Today Artificial Intelligence (AI) is a part of our day-to-day activities, and knowingly or unknowingly, it impacts our actions and decision-making. With the growing use of AI in almost all fields known to us, there is an increasing need for AI data governance to ensure data privacy, ethical use of data, and fairness and transparency.
AI governance basically refers to governing the ethical use, development, and deployment of AI technologies within an organization. There are generalized frameworks and tools to build and customize trustworthy AI systems for specific use cases. Why is AI governance important? Because it assists organizations to prevent biases, issues of fairness, and discrimination against customers and operate within legal regulations.
Why should an organization consider creating an AI data governance strategy?
- Ethical use of AI – While developing AI technologies within an AI data governance framework, AI engineers should develop AI systems that emphasize fair and unbiased decision-making. This ensures respect for human values and no discrimination based on age, gender, or ethnicity.
- Ensuring data privacy – AI systems process huge amounts of personal data that needs to be protected to respect an individual’s privacy.
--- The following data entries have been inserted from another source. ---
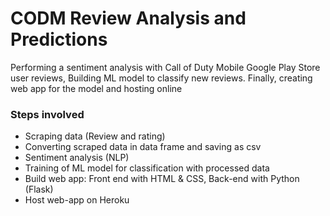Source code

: # CODM Review Analysis and Predictions
Performing a sentiment analysis with Call of Duty Mobile Google Play Store user reviews,
Building ML model to classify new reviews.
Finally, creating web app for the model and hosting online

### Steps involved
- Scraping data (Review and rating)
- Converting scraped data in data frame and saving as csv
- Sentiment analysis (NLP)
- Training of ML model for classification with processed data
- Build web app: Front end with HTML & CSS, Back-end with Python (Flask)
- Host web-app on Heroku
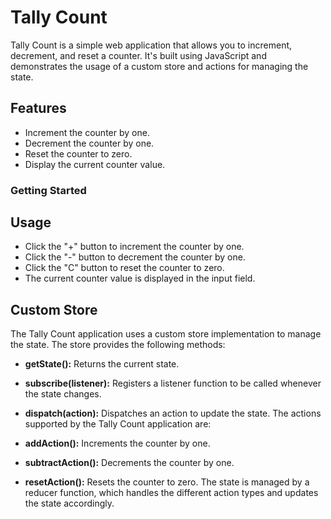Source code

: # Tally Count

Tally Count is a simple web application that allows you to increment, decrement, and reset a counter. It's built using JavaScript and demonstrates the usage of a custom store and actions for managing the state.

## Features

- Increment the counter by one.
- Decrement the counter by one.
- Reset the counter to zero.
- Display the current counter value.

### Getting Started

## Usage

- Click the "+" button to increment the counter by one.
- Click the "-" button to decrement the counter by one.
- Click the "C" button to reset the counter to zero.
- The current counter value is displayed in the input field.

## Custom Store

The Tally Count application uses a custom store implementation to manage the state. The store provides the following methods:

- **getState():** Returns the current state.

- **subscribe(listener):** Registers a listener function to be called whenever the state changes.
- **dispatch(action):** Dispatches an action to update the state.
The actions supported by the Tally Count application are:

- **addAction():** Increments the counter by one.
- **subtractAction():** Decrements the counter by one.
- **resetAction():** Resets the counter to zero.
The state is managed by a reducer function, which handles the different action types and updates the state accordingly.
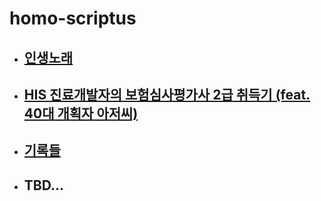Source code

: # homo-scriptus

  - ## [인생노래](./songsinmylife.md)

  - ## [HIS 진료개발자의 보험심사평가사 2급 취득기 (feat. 40대 개획자 아저씨)](./getcertofclaim.md)

  - ## [기록들](./lifenote.md)

  - ## TBD...
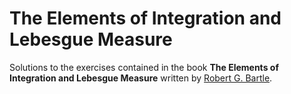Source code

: The Elements of Integration and Lebesgue Measure
================================================

Solutions to the exercises contained in the book **The Elements of Integration
and Lebesgue Measure** written by [Robert G. Bartle][].

[Robert G. Bartle]: https://en.wikipedia.org/wiki/Robert_G._Bartle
Using clean and organized data while processing for a certain activity will ensure that your organization complies with stringent regulations like HIPAA (Health Insurance Portability and Accountability Act) in the United States of America.
- Ensuring accountability – AI engineers need to develop AI systems that are trained to be responsible and transparent and prevent any errors in the decision-making process. Organizations and developers are accountable for the proper functioning of their AI systems that they have designed, developed, and deployed.
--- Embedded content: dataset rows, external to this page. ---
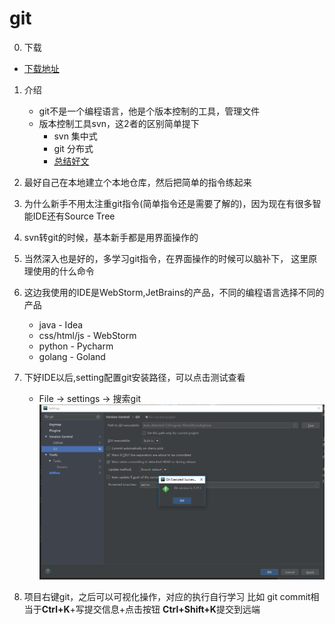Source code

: # git

0. 下载
 * [下载地址](https://git-scm.com/downloads)
1. 介绍
    * git不是一个编程语言，他是个版本控制的工具，管理文件
    * 版本控制工具svn，这2者的区别简单提下
        * svn 集中式
        * git 分布式
        * [总结好文](https://www.cnblogs.com/leeyongbard/p/9777498.html)
2. 最好自己在本地建立个本地仓库，然后把简单的指令练起来        
3. 为什么新手不用太注重git指令(简单指令还是需要了解的)，因为现在有很多智能IDE还有Source Tree
4. svn转git的时候，基本新手都是用界面操作的
5. 当然深入也是好的，多学习git指令，在界面操作的时候可以脑补下，
    这里原理使用的什么命令    
6. 这边我使用的IDE是WebStorm,JetBrains的产品，不同的编程语言选择不同的产品
    * java - Idea
    * css/html/js - WebStorm
    * python - Pycharm
    * golang - Goland
7. 下好IDE以后,setting配置git安装路径，可以点击测试查看
    * File -> settings -> 搜索git
    ![](./images/测试git是否连通.jpg)
    
8. 项目右键git，之后可以可视化操作，对应的执行自行学习
    比如 git commit相当于**Ctrl+K**+写提交信息+点击按钮
    **Ctrl+Shift+K**提交到远端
- Avoiding legal consequences – Organizations that prioritize safe use of sensitive information and adherence to data privacy laws safeguard themselves from legal consequences. There is always a risk of legal penalties and reputational damage when an organization fails to comply with existing and emerging regulations.
- You need to have traceability inside your model, depending on whether you’re using a statistics-based model or a deep learning model.
- You cannot deploy something by copying code; it has to be versioned, and as part of the versioning, you need to keep track of the expected input and output to have some fairness and bias quality scores for your data.
- Set up real-time monitoring to look for data drifts and get alerted when your accuracy or F1-score deviates.